Item Two. Saturday is the big end of year dance recital. I sent Soph to the blocking rehearsal with the wrong color tights, and no fewer than three of the other mothers clued me in that they were SUPPOSED to be TAN. Tan tights? Like a Hooters waitress? I told the last one I'd paint them. (I bought tan ones yesterday.) If you are a camcorder thief, get your guns, saddle up your posse, and head over to Lexington this Saturday. I bet you could score about 100 camcorders in one shot. Leave me one of the cute little digital ones. That's my "cut," bizneeyotch.

Item Three. She Who Must Blah Blah Blah and I are on the South Beach Diet. Yes, yet another lifetime plan for eating. This time it's different. Really. No, really. The good news is that I've lost my sugar addiction. The bad news is I CAN'T STOP YELLING. I hope I'm not taken hostage by terrorists, because I'm guessing they might not be too careful about the glycemic index of the foods they slip under the door to me. From now on I'm wearing a money belt jammed full of skim milk cheese sticks. 24/7.

Item Four. Big tax override vote coming up here in Lexingtonbergville. The town is completely festooned with signs that say "YES" and "NO". It looks very very silly, as if we're having some sort of intratownal struggle between the primordial forces of positivity and negativity. I considered making a sign for our yard saying GLASS HALF FULL, but I'm too lazy.

Item Five. There is no Item Five.

Item Six. My have mounted a campaign to compel me to take them to Shrek 2 this weekend. Lord Jesus, if it is already in your Divine Plan that I suddenly expire sometime in the next year, let's just go ahead and move that up to tomorrow. Super. Thanks.

See you next week (barring any unscheduled inspiration).

It's not a bug, it's a feature

Those of you who know me in the real world probably know that among my idiosyncracies are a couple of quirks involving playing cards. Basically, I'm fascistic about only playing with new cards, and also about protocols for shuffling, cutting, and dealing. It's kind of like OCD, but in a very narrowly defined subject domain. I'm an excellent driver, yeah, excellent driver. I'm not exactly sure how I got this way. It may have something to do with playing with soggy cards while on rained-out family camping trips. The horror. You can imagine my distress last Friday when I arrived at a poker game I've never played in before only to find that the cards were old, one of the old crusty dudes I was playing with had a habit of strip shuffling (as opposed to riffle shuffling, yes, I know the names of different shuffling techniques, I told you I was a little nuts about this), AND he did it with the cards facing UP, AND there was another guy who instead of dealing like a normal human, going around the table as many times as the number of cards each player needed, would just deal all of each player's cards to him in an evil unrandomized blob and then move on to the next player. Mother fuck. Too bad there's no video, because I must have been twitching visibly. Too bad also that it was someone else's game and my first time there, because if it happened in my game, there would be repercussions. With pitchforks and whatnot. I can't be 100% sure, but I'm 99.44% sure that I've scared new people out of my home game with my card mania. But these guys were nice and the game was soft and I got ridiculous cards, so I had to be content with taking all the money. I want to be invited back because the game was fun and lucrative, but I'm going to need to take a muscle relaxant and bring my own cards and my daughters' automatic shuffler next time. Hope the crusty dudes dig the Powerpuff stickers.

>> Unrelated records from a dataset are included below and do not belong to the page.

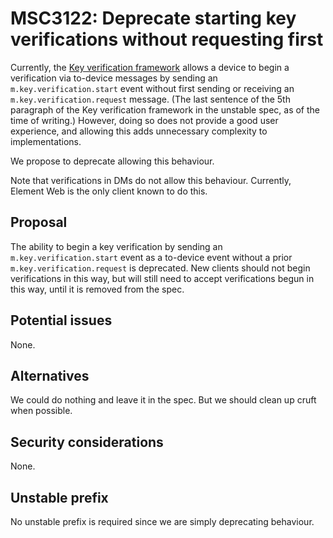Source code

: # MSC3122: Deprecate starting key verifications without requesting first

Currently, the [Key verification
framework](https://chat.api-spec.imzqqq.top/client_server/r0.6.1#key-verification-framework)
allows a device to begin a verification via to-device messages by sending an
`m.key.verification.start` event without first sending or receiving an
`m.key.verification.request` message.  (The last sentence of the 5th paragraph
of the Key verification framework in the unstable spec, as of the time of
writing.)  However, doing so does not provide a good user experience, and
allowing this adds unnecessary complexity to implementations.

We propose to deprecate allowing this behaviour.

Note that verifications in DMs do not allow this behaviour.  Currently, Element
Web is the only client known to do this.

## Proposal

The ability to begin a key verification by sending an
`m.key.verification.start` event as a to-device event without a prior
`m.key.verification.request` is deprecated.  New clients should not begin
verifications in this way, but will still need to accept verifications begun in
this way, until it is removed from the spec.

## Potential issues

None.

## Alternatives

We could do nothing and leave it in the spec.  But we should clean up cruft when
possible.

## Security considerations

None.

## Unstable prefix

No unstable prefix is required since we are simply deprecating behaviour.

My own cards. Usually (meaning always, for the last 20 years or so), "my own cards" would refer to a brand spanking new, which is to say unopened, shrink wrapped pack of Bee "Club Special" Number 92 Regular Index playing cards, manufactured by the United States Playing Card Company of Cincinnati, Ohio. NOT the Jumbo Index, the 77s, mind you. Hebbens. Those numbers are huge. The good thing about 92s is that they are the Cards Supreme. They're the right size (poker as opposed to bridge), they're nice and thick, with a satisfying snap to them, and they don't have any goofy bicyclists on the back. They've got the "cambric finish." I don't even know what that is, but I need it. The bad thing about #92s is that they cost a relative fortune. I don't want to know how much money I've spent on new cards over the years, but at $3 a pop, it's a lot. We're talking close to diaper money. So anyway, I got it into my head recently that it might be wise to buy my cards wholesale in bulk, rather than in onesie-twosies at CVS. Just the idea of A GROSS of virgin shrink wrapped #92s in my very own home is almost more happiness than anyone should have. I might have to sleep with them. But as I was researching this little project, another intriguing yet unsettling thought surfaced: What about plastic cards? A gross of Bees was going to set me back a couple hundred bucks or more, but for $30ish I could buy a set of Kem poker cards (favorites of people who know) that would theoretically last FOREVER. Saturday, Saturday, Saturday it's a no holds barred steel cage deathmatch between my card mania and my cheapness! No bends, no folds, no sogginess, and they're WASHABLE ferchrissake. Maybe I wouldn't even have to wash them by hand. Maybe I could get one of those ultrasonic denture cleaner dealies and just throw them in there overnight, and voila, no more yucky hand oil or skin bits. Or, maybe if I did that, they would dissolve. Nooooooooooooooo.

I ordered a set of Kems. I almost hope they don't make it here.